You know, I have never been one to actually buy into fannish ships. I mean, they’re fun to run with, and it’s fun to take things from the show and reinterpret them with a different spin.
But really and truly, I had not, previous to this season, believed that Sherlock and John canonically had a Thing. When the writers called ‘no homo,’ I believed them.
But after this episode, I no longer ship Sherlock and John ‘fannishly.’ I no longer buy the writers’ insistence that these characters are not attracted to each other. I don’t think it’s the people who want a queer reading they’re lying to. I think the ones they’re lying to are the homophobes they (or the BBC) are afraid they’d upset with an explicit queer relationship.
Fine, we may never see them snogging explicitly on screen.
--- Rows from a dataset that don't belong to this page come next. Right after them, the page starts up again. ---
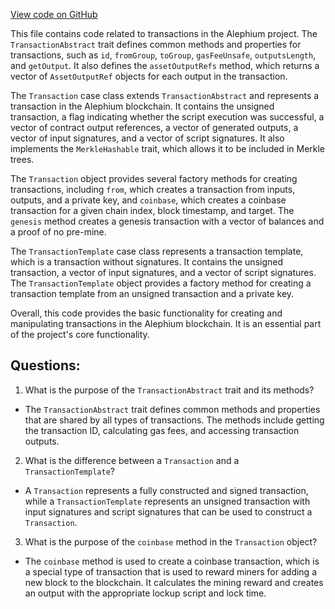 [View code on GitHub](https://github.com/alephium/alephium/protocol/src/main/scala/org/alephium/protocol/model/Transaction.scala)

This file contains code related to transactions in the Alephium project. The `TransactionAbstract` trait defines common methods and properties for transactions, such as `id`, `fromGroup`, `toGroup`, `gasFeeUnsafe`, `outputsLength`, and `getOutput`. It also defines the `assetOutputRefs` method, which returns a vector of `AssetOutputRef` objects for each output in the transaction.

The `Transaction` case class extends `TransactionAbstract` and represents a transaction in the Alephium blockchain. It contains the unsigned transaction, a flag indicating whether the script execution was successful, a vector of contract output references, a vector of generated outputs, a vector of input signatures, and a vector of script signatures. It also implements the `MerkleHashable` trait, which allows it to be included in Merkle trees.

The `Transaction` object provides several factory methods for creating transactions, including `from`, which creates a transaction from inputs, outputs, and a private key, and `coinbase`, which creates a coinbase transaction for a given chain index, block timestamp, and target. The `genesis` method creates a genesis transaction with a vector of balances and a proof of no pre-mine.

The `TransactionTemplate` case class represents a transaction template, which is a transaction without signatures. It contains the unsigned transaction, a vector of input signatures, and a vector of script signatures. The `TransactionTemplate` object provides a factory method for creating a transaction template from an unsigned transaction and a private key.

Overall, this code provides the basic functionality for creating and manipulating transactions in the Alephium blockchain. It is an essential part of the project's core functionality.
## Questions: 
 1. What is the purpose of the `TransactionAbstract` trait and its methods?
- The `TransactionAbstract` trait defines common methods and properties that are shared by all types of transactions. The methods include getting the transaction ID, calculating gas fees, and accessing transaction outputs.

2. What is the difference between a `Transaction` and a `TransactionTemplate`?
- A `Transaction` represents a fully constructed and signed transaction, while a `TransactionTemplate` represents an unsigned transaction with input signatures and script signatures that can be used to construct a `Transaction`.

3. What is the purpose of the `coinbase` method in the `Transaction` object?
- The `coinbase` method is used to create a coinbase transaction, which is a special type of transaction that is used to reward miners for adding a new block to the blockchain. It calculates the mining reward and creates an output with the appropriate lockup script and lock time.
But it’s IN THE TEXT.
Janine and her “I wish you weren’t…whatever you are.” In the midst of her saying that, the camera cuts from facing them one direction, to facing the other, where behind them, John Watson is standing in the doorway. Indicating that ‘whatever he is’ is explicitly tied to John Watson. It’s being said in an absolutely explicit romantic context, and that is the answer. ”I wish you weren’t all about John Watson.”
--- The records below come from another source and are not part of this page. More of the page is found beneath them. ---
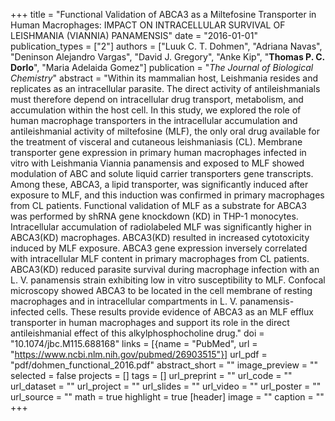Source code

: +++
title = "Functional Validation of ABCA3 as a Miltefosine Transporter in Human Macrophages: IMPACT ON INTRACELLULAR SURVIVAL OF LEISHMANIA (VIANNIA) PANAMENSIS"
date = "2016-01-01"
publication_types = ["2"]
authors = ["Luuk C. T. Dohmen", "Adriana Navas", "Deninson Alejandro Vargas", "David J. Gregory", "Anke Kip", "**Thomas P. C. Dorlo**", "Maria Adelaida Gomez"]
publication = "_The Journal of Biological Chemistry_"
abstract = "Within its mammalian host, Leishmania resides and replicates as an intracellular parasite. The direct activity of antileishmanials must therefore depend on intracellular drug transport, metabolism, and accumulation within the host cell. In this study, we explored the role of human macrophage transporters in the intracellular accumulation and antileishmanial activity of miltefosine (MLF), the only oral drug available for the treatment of visceral and cutaneous leishmaniasis (CL). Membrane transporter gene expression in primary human macrophages infected in vitro with Leishmania Viannia panamensis and exposed to MLF showed modulation of ABC and solute liquid carrier transporters gene transcripts. Among these, ABCA3, a lipid transporter, was significantly induced after exposure to MLF, and this induction was confirmed in primary macrophages from CL patients. Functional validation of MLF as a substrate for ABCA3 was performed by shRNA gene knockdown (KD) in THP-1 monocytes. Intracellular accumulation of radiolabeled MLF was significantly higher in ABCA3(KD) macrophages. ABCA3(KD) resulted in increased cytotoxicity induced by MLF exposure. ABCA3 gene expression inversely correlated with intracellular MLF content in primary macrophages from CL patients. ABCA3(KD) reduced parasite survival during macrophage infection with an L. V. panamensis strain exhibiting low in vitro susceptibility to MLF. Confocal microscopy showed ABCA3 to be located in the cell membrane of resting macrophages and in intracellular compartments in L. V. panamensis-infected cells. These results provide evidence of ABCA3 as an MLF efflux transporter in human macrophages and support its role in the direct antileishmanial effect of this alkylphosphocholine drug."
doi = "10.1074/jbc.M115.688168"
links = [{name = "PubMed", url = "https://www.ncbi.nlm.nih.gov/pubmed/26903515"}]
url_pdf = "pdf/dohmen_functional_2016.pdf"
abstract_short = ""
image_preview = ""
selected = false
projects = []
tags = []
url_preprint = ""
url_code = ""
url_dataset = ""
url_project = ""
url_slides = ""
url_video = ""
url_poster = ""
url_source = ""
math = true
highlight = true
[header]
image = ""
caption = ""
+++
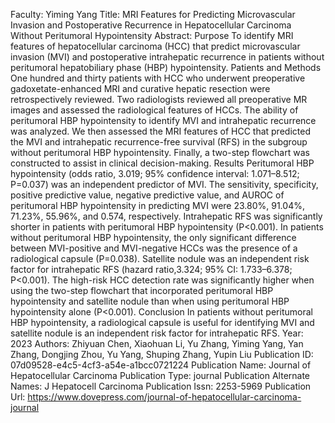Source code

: Faculty: Yiming Yang
Title: MRI Features for Predicting Microvascular Invasion and Postoperative Recurrence in Hepatocellular Carcinoma Without Peritumoral Hypointensity
Abstract: Purpose To identify MRI features of hepatocellular carcinoma (HCC) that predict microvascular invasion (MVI) and postoperative intrahepatic recurrence in patients without peritumoral hepatobiliary phase (HBP) hypointensity. Patients and Methods One hundred and thirty patients with HCC who underwent preoperative gadoxetate-enhanced MRI and curative hepatic resection were retrospectively reviewed. Two radiologists reviewed all preoperative MR images and assessed the radiological features of HCCs. The ability of peritumoral HBP hypointensity to identify MVI and intrahepatic recurrence was analyzed. We then assessed the MRI features of HCC that predicted the MVI and intrahepatic recurrence-free survival (RFS) in the subgroup without peritumoral HBP hypointensity. Finally, a two-step flowchart was constructed to assist in clinical decision-making. Results Peritumoral HBP hypointensity (odds ratio, 3.019; 95% confidence interval: 1.071–8.512; P=0.037) was an independent predictor of MVI. The sensitivity, specificity, positive predictive value, negative predictive value, and AUROC of peritumoral HBP hypointensity in predicting MVI were 23.80%, 91.04%, 71.23%, 55.96%, and 0.574, respectively. Intrahepatic RFS was significantly shorter in patients with peritumoral HBP hypointensity (P<0.001). In patients without peritumoral HBP hypointensity, the only significant difference between MVI-positive and MVI-negative HCCs was the presence of a radiological capsule (P=0.038). Satellite nodule was an independent risk factor for intrahepatic RFS (hazard ratio,3.324; 95% CI: 1.733–6.378; P<0.001). The high-risk HCC detection rate was significantly higher when using the two-step flowchart that incorporated peritumoral HBP hypointensity and satellite nodule than when using peritumoral HBP hypointensity alone (P<0.001). Conclusion In patients without peritumoral HBP hypointensity, a radiological capsule is useful for identifying MVI and satellite nodule is an independent risk factor for intrahepatic RFS.
Year: 2023
Authors: Zhiyuan Chen, Xiaohuan Li, Yu Zhang, Yiming Yang, Yan Zhang, Dongjing Zhou, Yu Yang, Shuping Zhang, Yupin Liu
Publication ID: 07d09528-e4c5-4cf3-a54e-a1bcc0721224
Publication Name: Journal of Hepatocellular Carcinoma
Publication Type: journal
Publication Alternate Names: J Hepatocell Carcinoma
Publication Issn: 2253-5969
Publication Url: https://www.dovepress.com/journal-of-hepatocellular-carcinoma-journal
The stag night, and John pulling himself up on Sherlock’s knee, with his “I don’t mind,” and Sherlock’s “Me too,” and…well, everything. Sock feet by Sherlock’s knee. Their body language in those chairs, as they lean in and out of each other’s space. John’s utterly unguarded, wide open way of sitting and the way their legs keep bumping and tangling and moving.
Mary and “Neither of us were his first,” with all the equivalency that line draws between John’s relationship to Sherlock and the relationship to THE WOMAN HE’S MARRYING TODAY.
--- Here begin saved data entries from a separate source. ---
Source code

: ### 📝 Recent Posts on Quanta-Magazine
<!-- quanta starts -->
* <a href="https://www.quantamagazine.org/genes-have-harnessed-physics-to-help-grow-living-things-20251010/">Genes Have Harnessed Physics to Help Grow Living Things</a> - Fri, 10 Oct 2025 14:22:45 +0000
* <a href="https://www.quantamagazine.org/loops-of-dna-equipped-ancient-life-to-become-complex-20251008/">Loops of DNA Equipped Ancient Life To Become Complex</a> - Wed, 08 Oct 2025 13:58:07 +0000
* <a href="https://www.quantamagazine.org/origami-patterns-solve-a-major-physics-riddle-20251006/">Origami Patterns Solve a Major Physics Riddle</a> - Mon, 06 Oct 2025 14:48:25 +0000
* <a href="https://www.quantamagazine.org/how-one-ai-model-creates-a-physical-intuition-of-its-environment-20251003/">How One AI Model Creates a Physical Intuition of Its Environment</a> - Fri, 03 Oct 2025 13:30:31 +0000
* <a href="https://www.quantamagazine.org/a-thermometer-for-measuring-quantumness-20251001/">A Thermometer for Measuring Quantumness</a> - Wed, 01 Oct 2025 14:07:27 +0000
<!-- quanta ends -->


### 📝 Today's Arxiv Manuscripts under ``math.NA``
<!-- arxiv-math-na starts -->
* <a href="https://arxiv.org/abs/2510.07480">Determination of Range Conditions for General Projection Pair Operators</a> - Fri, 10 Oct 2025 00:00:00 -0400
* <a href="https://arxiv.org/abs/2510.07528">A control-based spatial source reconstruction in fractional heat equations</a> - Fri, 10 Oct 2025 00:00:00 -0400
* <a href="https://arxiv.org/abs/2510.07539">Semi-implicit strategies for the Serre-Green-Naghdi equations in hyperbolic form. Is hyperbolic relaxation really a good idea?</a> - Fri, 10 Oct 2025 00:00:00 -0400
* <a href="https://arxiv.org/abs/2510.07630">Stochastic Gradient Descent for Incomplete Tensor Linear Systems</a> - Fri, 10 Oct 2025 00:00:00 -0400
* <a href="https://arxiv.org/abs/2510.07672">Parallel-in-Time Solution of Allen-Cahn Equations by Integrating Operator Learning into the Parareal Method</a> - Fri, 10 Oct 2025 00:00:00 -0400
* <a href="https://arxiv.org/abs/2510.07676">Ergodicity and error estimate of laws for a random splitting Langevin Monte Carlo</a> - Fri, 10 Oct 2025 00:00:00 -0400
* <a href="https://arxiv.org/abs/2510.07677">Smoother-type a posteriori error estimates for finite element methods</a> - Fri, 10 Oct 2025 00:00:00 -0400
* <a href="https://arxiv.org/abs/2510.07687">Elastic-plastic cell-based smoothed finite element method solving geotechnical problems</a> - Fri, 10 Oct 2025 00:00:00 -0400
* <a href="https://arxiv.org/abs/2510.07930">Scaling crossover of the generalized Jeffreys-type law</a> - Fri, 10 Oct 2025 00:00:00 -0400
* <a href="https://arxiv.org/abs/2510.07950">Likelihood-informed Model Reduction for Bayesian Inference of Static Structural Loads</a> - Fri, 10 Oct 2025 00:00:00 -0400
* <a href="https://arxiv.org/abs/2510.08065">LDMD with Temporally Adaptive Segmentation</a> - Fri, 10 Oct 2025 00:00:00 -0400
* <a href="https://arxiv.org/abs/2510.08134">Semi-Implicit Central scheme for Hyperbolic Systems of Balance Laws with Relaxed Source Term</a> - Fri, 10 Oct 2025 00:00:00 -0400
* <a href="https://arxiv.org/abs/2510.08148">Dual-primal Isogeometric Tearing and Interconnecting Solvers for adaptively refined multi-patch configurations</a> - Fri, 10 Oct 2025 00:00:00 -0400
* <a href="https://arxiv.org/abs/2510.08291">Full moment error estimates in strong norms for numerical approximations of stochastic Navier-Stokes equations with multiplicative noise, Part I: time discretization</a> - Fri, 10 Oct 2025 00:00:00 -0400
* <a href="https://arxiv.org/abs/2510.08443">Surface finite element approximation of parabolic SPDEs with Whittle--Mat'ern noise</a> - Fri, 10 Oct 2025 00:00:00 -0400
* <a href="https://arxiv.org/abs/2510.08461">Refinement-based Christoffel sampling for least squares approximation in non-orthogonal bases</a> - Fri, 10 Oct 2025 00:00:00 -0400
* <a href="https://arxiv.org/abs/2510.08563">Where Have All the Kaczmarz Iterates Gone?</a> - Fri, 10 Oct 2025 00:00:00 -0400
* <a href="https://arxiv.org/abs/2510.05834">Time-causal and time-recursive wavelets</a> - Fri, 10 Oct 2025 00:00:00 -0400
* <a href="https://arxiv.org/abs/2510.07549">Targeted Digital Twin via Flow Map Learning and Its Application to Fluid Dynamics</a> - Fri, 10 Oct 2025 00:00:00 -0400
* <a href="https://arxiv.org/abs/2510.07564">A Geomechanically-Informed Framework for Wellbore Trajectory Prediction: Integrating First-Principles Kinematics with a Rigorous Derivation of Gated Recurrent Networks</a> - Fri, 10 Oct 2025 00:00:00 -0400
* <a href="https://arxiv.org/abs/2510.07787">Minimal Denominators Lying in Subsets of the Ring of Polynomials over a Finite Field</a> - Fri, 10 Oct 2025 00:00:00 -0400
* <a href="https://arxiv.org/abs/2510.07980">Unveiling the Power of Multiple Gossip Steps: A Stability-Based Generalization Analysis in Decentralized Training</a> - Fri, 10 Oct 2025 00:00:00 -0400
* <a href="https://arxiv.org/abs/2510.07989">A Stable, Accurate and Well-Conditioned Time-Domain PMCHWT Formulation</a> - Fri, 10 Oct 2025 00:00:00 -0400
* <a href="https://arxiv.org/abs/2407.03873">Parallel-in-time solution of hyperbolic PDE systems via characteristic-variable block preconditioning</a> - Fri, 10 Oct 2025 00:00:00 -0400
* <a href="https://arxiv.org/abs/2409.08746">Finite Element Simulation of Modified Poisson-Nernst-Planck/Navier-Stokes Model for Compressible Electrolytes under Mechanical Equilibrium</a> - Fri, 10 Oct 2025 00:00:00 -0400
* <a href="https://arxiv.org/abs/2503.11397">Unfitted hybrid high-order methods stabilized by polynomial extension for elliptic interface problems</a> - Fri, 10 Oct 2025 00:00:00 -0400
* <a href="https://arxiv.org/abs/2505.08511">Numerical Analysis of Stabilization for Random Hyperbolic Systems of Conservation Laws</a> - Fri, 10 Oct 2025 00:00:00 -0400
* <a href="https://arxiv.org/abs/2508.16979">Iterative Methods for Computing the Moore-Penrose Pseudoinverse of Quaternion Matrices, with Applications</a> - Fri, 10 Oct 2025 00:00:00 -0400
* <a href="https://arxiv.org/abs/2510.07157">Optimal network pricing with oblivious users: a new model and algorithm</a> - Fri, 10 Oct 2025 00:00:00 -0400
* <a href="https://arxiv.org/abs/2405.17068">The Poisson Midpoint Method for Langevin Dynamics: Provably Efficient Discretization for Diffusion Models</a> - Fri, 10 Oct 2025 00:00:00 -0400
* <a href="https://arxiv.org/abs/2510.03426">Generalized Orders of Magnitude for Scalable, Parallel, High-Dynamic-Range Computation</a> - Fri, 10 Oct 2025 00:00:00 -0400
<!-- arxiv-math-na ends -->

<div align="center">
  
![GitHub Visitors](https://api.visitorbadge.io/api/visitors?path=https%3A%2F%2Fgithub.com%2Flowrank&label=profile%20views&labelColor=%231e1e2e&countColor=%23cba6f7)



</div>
The candlelit dance with Sherlock playing.
The moment directly after, when Sherlock tells them he thinks Mary’s expecting, and the way all three of them react, and the “We can’t all three dance” and the looks on their faces like they’re all a bit disappointed about that.
John’s attempt to confide in and praise Sherlock when they’re staking out the palace guard.
“Donde estas, Yolanda” from the previous episode.
I could just keep going. There is a point at which ‘queerbaiting’ becomes a ludicrous concept, a point at which you are no longer making a joke, but making reality in your story. And if, at that point, you still insist that the queerness isn’t there, then you are lying, either to your viewers or to yourself.
What’s more, the show is explicitly, EXPLICITLY inviting us to read between the lines. It is handing us vast amounts of narrative real estate that it is not showing us but is reminding us IS THERE, all the scenes to which the characters refer but we don’t see. THEY DANCED TOGETHER. And in so much as referring to a moment like that, the show is inviting us to ask ourselves: what else has happened in those offscreen moments that we never hear about?
Key point to remember: this is how queer fictional narratives coded themselves for decades. We never, ever see ALL of a character’s life. This is not the Truman Show. And the technique was to insert just those little things that made you ask yourself, “What aren’t we seeing? What aren’t they telling us about? What is happening in those private moments?”
And furthermore, at least one of the show’s writers is steeped in that tradition. THE PRIVATE LIFE OF SHERLOCK HOLMES. It is ALL ABOUT THAT. The offscreen narrative that we don’t see. And Gatiss keeps talking about it lately. TELL ME THAT ISN’T CODE.
At this point, the mere concept that anyone could attempt to relegate this reading of the text to ‘obsessive fannish imaginings’ is laughable to me. I am trained in literary analysis, and I could write a fucking scholarly paper on this, and if anybody involved in the development of the show wants to argue otherwise, then they can take it up with each other, because if any of them really believe that then CLEARLY they are not all writing the same story.